I want to find all the srg with parameters $(v,k,0,3)$. I leave my work so far below:
By the balloon equation we obtain that $v=\frac{k^2+2k}{3} + 1$.
Suppose that $k \geq \frac{v}{2}$. Then $k \in \{1,2,3\}$ but clearly we need that $k \geq b$ so $k$ must be $3$. This gives a graph with parameters $(6,3,0,3)$ which I know that exists.
Now suppose that $k < \frac{v}{2}$. The eigenvalue theorem say that $\sqrt{9 + 4(k-3)}$ must be an integer, but this still gives many possibilities. Eg. $k = 1,3,7,13,21,31 \ldots$ So I guess that the next step would be to consider the following equations:
$$ m_1 + m_2 = -k $$ $$ m_1 \lambda_1 + m_2 \lambda_2 = \frac{k^2+2k}{3} $$
where $\lambda_{1,2} = \frac{1}{2}(-3 \pm \sqrt{9 + 4(k-3)})$ and $m_1,m_2$ their respective multiplicities.
Well, the eigenvalues do not have to be integers. In that case, you have a $\textit{conference graph}$, so the multiplicities of $\lambda_1$ and $\lambda_2$ are equal. The only candidate that you obtain this way seems to be $k = 0$, so this will not lead to a strongly regular graph.
So assume now that the eigenvalues are integers, then there must exist some $z$ such that $z^2 = 9 + 4(k-3) = 4k-3$, as you noticed. We can now express $k$, $v$, $\lambda_1$ and $\lambda_2$ as polynomials in $z$.

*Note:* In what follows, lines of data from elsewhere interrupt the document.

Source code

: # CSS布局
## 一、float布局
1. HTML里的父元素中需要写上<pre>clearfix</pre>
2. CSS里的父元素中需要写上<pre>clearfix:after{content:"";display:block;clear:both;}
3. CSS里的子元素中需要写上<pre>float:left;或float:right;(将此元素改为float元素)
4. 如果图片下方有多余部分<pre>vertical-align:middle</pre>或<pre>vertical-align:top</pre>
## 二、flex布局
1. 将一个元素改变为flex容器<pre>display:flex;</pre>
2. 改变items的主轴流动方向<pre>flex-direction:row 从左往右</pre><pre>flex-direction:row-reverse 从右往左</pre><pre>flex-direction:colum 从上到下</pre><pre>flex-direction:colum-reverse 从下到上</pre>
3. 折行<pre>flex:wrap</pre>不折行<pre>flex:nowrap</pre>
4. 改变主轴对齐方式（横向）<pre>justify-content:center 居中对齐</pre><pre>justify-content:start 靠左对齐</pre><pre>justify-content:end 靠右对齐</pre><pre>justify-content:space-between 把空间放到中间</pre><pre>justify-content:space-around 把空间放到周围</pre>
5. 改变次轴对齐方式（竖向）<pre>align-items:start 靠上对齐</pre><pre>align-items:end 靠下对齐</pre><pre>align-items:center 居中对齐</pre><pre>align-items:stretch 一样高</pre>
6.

Recall that the trace of a matrix equals the sum of its eigenvalues (weighted by multiplicity). The trace of an adjacency matrix is $0$, so we obtain that $m_1 \lambda_1 + m_2 \lambda_2 + k = 0$. Since $m_2 = v - 1 - m_1$, we can now obtain a long equation that will have the form $$z\cdot(\text{polynomial in $z$ and $m_1$ with integer coefficients}) = 27.$$ The key observation now is that both factors must be integers, so in particular $z$ must divide 27. That gives only a few candidates for $k$ for which you need to check whether such a strongly regular graph exists.